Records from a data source
※

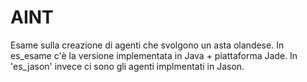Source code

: # AINT
Esame sulla creazione di agenti che svolgono un asta olandese. In es_esame c'è la versione implementata in Java + piattaforma Jade. In 'es_jason' invece ci sono gli agenti implmentati in Jason.
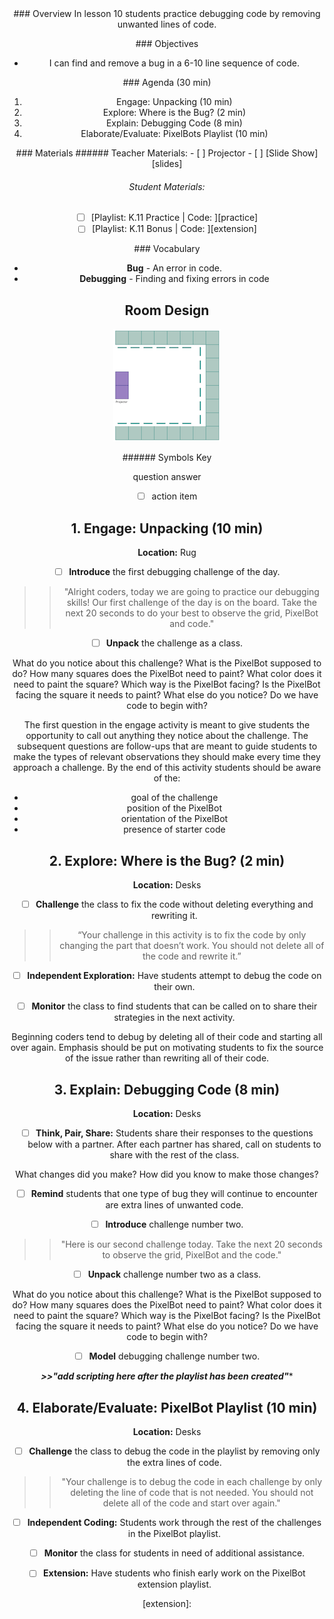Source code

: <header class='header' title='Where is the Bug?' subtitle='Lesson 10'/>

<notable>
<iconp src='/icons/activity.png'>### Overview</iconp>
In lesson 10 students practice debugging code by removing unwanted lines of code.

<iconp src='/icons/objectives.png'>### Objectives</iconp>

- I can find and remove a bug in a 6-10 line sequence of code.

<iconp src='/icons/agenda.png'>### Agenda (30 min)</iconp>

1. Engage: Unpacking (10 min)
1. Explore: Where is the Bug? (2 min)
1. Explain: Debugging Code (8 min)
1. Elaborate/Evaluate: PixelBots Playlist (10 min)

<note>
<iconp src='/icons/materials.png'>### Materials</iconp>
###### Teacher Materials:
- [ ] Projector
- [ ] [Slide Show][slides]

###### Student Materials:
- [ ] [Playlist: K.11 Practice | Code: ][practice]
- [ ] [Playlist: K.11 Bonus | Code: ][extension]

<iconp src='/icons/vocab.png'>### Vocabulary</iconp>
- **Bug** - An error in code.
- **Debugging** - Finding and fixing errors in code

</note>

<pagebreak/>

## Room Design

![room](/images/layout-online.png)

<note borderLeft='2px solid green' mt='2em'>
###### Symbols Key

<iconp ml='1.65em' type='question'>question</iconp>
<iconp ml='1.65em' type='answer'>answer</iconp>
- [ ] action item
</note>

<pagebreak/>

## 1. Engage: Unpacking (10 min)
**Location:** Rug

- [ ] **Introduce** the first debugging challenge of the day.
>> "Alright coders, today we are going to practice our debugging skills! Our first challenge of the day is on the board. Take the next 20 seconds to do your best to observe the grid, PixelBot and code."

- [ ] **Unpack** the challenge as a class.

<iconp type='question'>What do you notice about this challenge?</iconp>
  <iconp type='question'>What is the PixelBot supposed to do?</iconp>
  <iconp type='question'>How many squares does the PixelBot need to paint?</iconp>
  <iconp type='question'>What color does it need to paint the square?</iconp>
  <iconp type='question'>Which way is the PixelBot facing?</iconp>
  <iconp type='question'>Is the PixelBot facing the square it needs to paint?</iconp>
  <iconp type='question'>What else do you notice?</iconp>
  <iconp type='question'>Do we have code to begin with?</iconp>

<note>The first question in the engage activity is meant to give students the opportunity to call out anything they notice about the challenge. The subsequent questions are follow-ups that are meant to guide students to make the types of relevant observations they should make every time they approach a challenge. By the end of this activity students should be aware of the:
  - goal of the challenge
  - position of the PixelBot
  - orientation of the PixelBot
  - presence of starter code</note>

## 2. Explore: Where is the Bug? (2 min)
**Location:** Desks

- [ ] **Challenge** the class to fix the code without deleting everything and rewriting it.
>>“Your challenge in this activity is to fix the code by only changing the part that doesn’t work. You should not delete all of the code and rewrite it.”

- [ ] **Independent Exploration:** Have students attempt to debug the code on their own.

- [ ] **Monitor** the class to find students that can be called on to share their strategies in the next activity.

<note>Beginning coders tend to debug by deleting all of their code and starting all over again. Emphasis should be put on motivating students to fix the source of the issue rather than rewriting all of their code.</note>

## 3. Explain: Debugging Code (8 min)
**Location:** Desks

- [ ] **Think, Pair, Share:** Students share their responses to the questions below with a partner. After each partner has shared, call on students to share with the rest of the class.

<iconp type='question'>What changes did you make?</iconp>
<iconp type='question'>How did you know to make those changes?</iconp>

- [ ] **Remind** students that one type of bug they will continue to encounter are extra lines of unwanted code.

- [ ] **Introduce** challenge number two.
>>"Here is our second challenge today. Take the next 20 seconds to observe the grid, PixelBot and the code."

- [ ] **Unpack** challenge number two as a class.

<iconp type='question'>What do you notice about this challenge?</iconp>
  <iconp type='question'>What is the PixelBot supposed to do?</iconp>
  <iconp type='question'>How many squares does the PixelBot need to paint?</iconp>
  <iconp type='question'>What color does it need to paint the square?</iconp>
  <iconp type='question'>Which way is the PixelBot facing?</iconp>
  <iconp type='question'>Is the PixelBot facing the square it needs to paint?</iconp>
  <iconp type='question'>What else do you notice?</iconp>
  <iconp type='question'>Do we have code to begin with?</iconp>

  - [ ] **Model** debugging challenge number two.

  ***>>"add scripting here after the playlist has been created"****

## 4. Elaborate/Evaluate: PixelBot Playlist (10 min)
**Location:** Desks
- [ ] **Challenge** the class to debug the code in the playlist by removing only the extra lines of code.
>>"Your challenge is to debug the code in each challenge by only deleting the line of code that is not needed. You should not delete all of the code and start over again."

- [ ] **Independent Coding:** Students work through the rest of the challenges in the PixelBot playlist.

- [ ] **Monitor** the class for students in need of additional assistance.

- [ ] **Extension:** Have students who finish early work on the PixelBot extension playlist.

</notable>

[slides]:
[practice]:
[extension]:
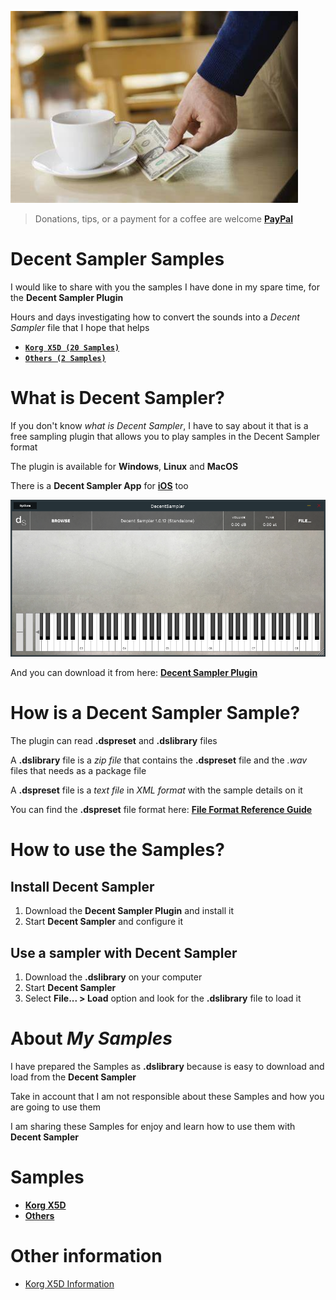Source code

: ![IMAGE](images/tips.png)

> Donations, tips, or a payment for a coffee are welcome [**PayPal**](https://www.paypal.com/paypalme/jorserp) 


# Decent Sampler Samples

I would like to share with you the samples I have done in my spare time, for the **Decent Sampler Plugin**

Hours and days investigating how to convert the sounds into a *Decent Sampler* file that I hope that helps

- [**`Korg X5D (20 Samples)`**](#korg_x5d)
- [**`Others (2 Samples)`**](#others)


# What is Decent Sampler?

If you don't know *what is Decent Sampler*, I have to say about it that is a free sampling plugin that allows you to play samples in the Decent Sampler format

The plugin is available for **Windows**, **Linux** and **MacOS**

There is a **Decent Sampler App** for [**iOS**](https://apps.apple.com/us/app/decent-sampler/id1530441977) too

![IMAGE](images/Decent_Sampler_Standalone.png)

And you can download it from here: [**Decent Sampler Plugin**](https://www.decentsamples.com/product/decent-sampler-plugin/)


# How is a Decent Sampler Sample?

The plugin can read **.dspreset** and **.dslibrary** files

A **.dslibrary** file is a *zip file* that contains the **.dspreset** file and the *.wav* files that needs as a package file

A **.dspreset** file is a *text file* in *XML format* with the sample details on it

You can find the **.dspreset** file format here: [**File Format Reference Guide**](https://www.decentsamples.com/wp-content/uploads/2020/06/format-documentation.html)


# How to use the Samples?

## Install Decent Sampler

1) Download the **Decent Sampler Plugin** and install it
2) Start **Decent Sampler** and configure it

## Use a sampler with Decent Sampler
1) Download the **.dslibrary** on your computer
2) Start **Decent Sampler**
3) Select **File... > Load** option and look for the **.dslibrary** file to load it


# About *My Samples*

I have prepared the Samples as **.dslibrary** because is easy to download and load from the **Decent Sampler**

Take in account that I am not responsible about these Samples and how you are going to use them

I am sharing these Samples for enjoy and learn how to use them with **Decent Sampler** 


# **Samples**

* <a name="korg_x5d"></a>[**Korg X5D**](Samples/Korg-X5D/Readme.md)
* <a name="others"></a>[**Others**](Samples/Others/Readme.md)

# Other information

* [Korg X5D Information](Korg-X5D-Information.md)
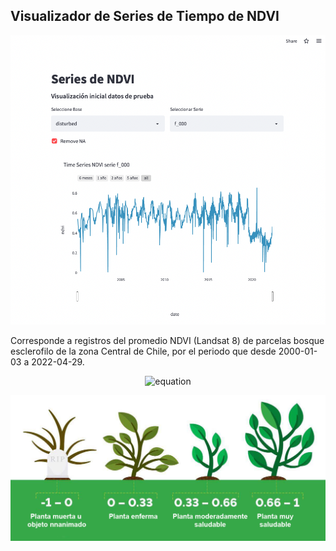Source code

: ## Visualizador de Series de Tiempo de NDVI

![](images/app_img.png)

Corresponde a registros del promedio NDVI (Landsat 8) de parcelas bosque esclerofilo de la zona Central de Chile, por el periodo que desde 2000-01-03 a 2022-04-29.

<center>

![equation](http://latex.codecogs.com/gif.latex?{\color{green}NDVI=\frac{NIR-RED}{NIR+RED})

</center>


![](images/descp_ndvi.jpeg)
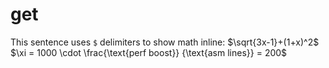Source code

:# get

This sentence uses `$` delimiters to show math inline:  $\sqrt{3x-1}+(1+x)^2$
$\xi = 1000 \cdot \frac{\text{perf boost}} {\text{asm lines}} = 200$
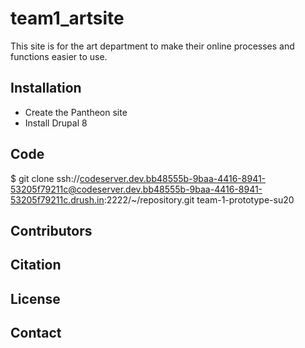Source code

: # team1_artsite
This site is for the art department to make their online processes and functions easier to use.
## Installation
* Create the Pantheon site
* Install Drupal 8
## Code
$ git clone ssh://codeserver.dev.bb48555b-9baa-4416-8941-53205f79211c@codeserver.dev.bb48555b-9baa-4416-8941-53205f79211c.drush.in:2222/~/repository.git team-1-prototype-su20
## Contributors
## Citation
## License
## Contact
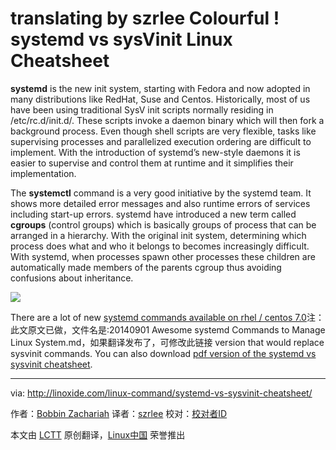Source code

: translating by szrlee
Colourful ! systemd vs sysVinit Linux Cheatsheet
================================================================================
**systemd** is the new init system, starting with Fedora and now adopted in many distributions like RedHat, Suse and Centos. Historically, most of us have been using traditional SysV init scripts normally residing in /etc/rc.d/init.d/. These scripts invoke a daemon binary which will then fork a background process. Even though shell scripts are very flexible, tasks like supervising processes and parallelized execution ordering are difficult to implement. With the introduction of systemd’s new-style daemons it is easier to supervise and control them at runtime and it simplifies their implementation.

The **systemctl** command is a very good initiative by the systemd team. It shows more detailed error messages and also runtime errors of services including start-up errors. systemd have introduced a new term called **cgroups** (control groups) which is basically groups of process that can be arranged in a hierarchy. With the original init system, determining which process does what and who it belongs to becomes increasingly difficult. With systemd, when processes spawn other processes these children are automatically made members of the parents cgroup thus avoiding confusions about inheritance.

![](http://images.linoxide.com/systemd-vs-sysVinit-cheatsheet.jpg)

There are a lot of new [systemd commands available on rhel / centos 7.0][1]注：此文原文已做，文件名是:20140901 Awesome systemd Commands to Manage Linux System.md，如果翻译发布了，可修改此链接 version that would replace sysvinit commands. You can also download [pdf version of the systemd vs sysvinit cheatsheet][2].

--------------------------------------------------------------------------------

via: http://linoxide.com/linux-command/systemd-vs-sysvinit-cheatsheet/

作者：[Bobbin Zachariah][a]
译者：[szrlee](https://github.com/szrlee)
校对：[校对者ID](https://github.com/校对者ID)

本文由 [LCTT](https://github.com/LCTT/TranslateProject) 原创翻译，[Linux中国](http://linux.cn/) 荣誉推出

[a]:http://linoxide.com/author/bobbin/
[1]:http://linoxide.com/linux-command/linux-systemd-commands/
[2]:http://images.linoxide.com/systemd-vs-sysVinit-cheatsheet.pdf
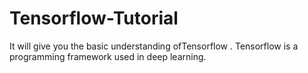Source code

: # Tensorflow-Tutorial
It will give you the basic understanding ofTensorflow . Tensorflow is a programming framework used in deep learning.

※

About this task>
Return every line holding the word "text" from the records.

Exercise response>
A **.dspreset** file is a *text file* in *XML format* with the sample details on it
$\xi = 1000 \cdot \frac{\text{perf boost}} {\text{asm lines}} = 200$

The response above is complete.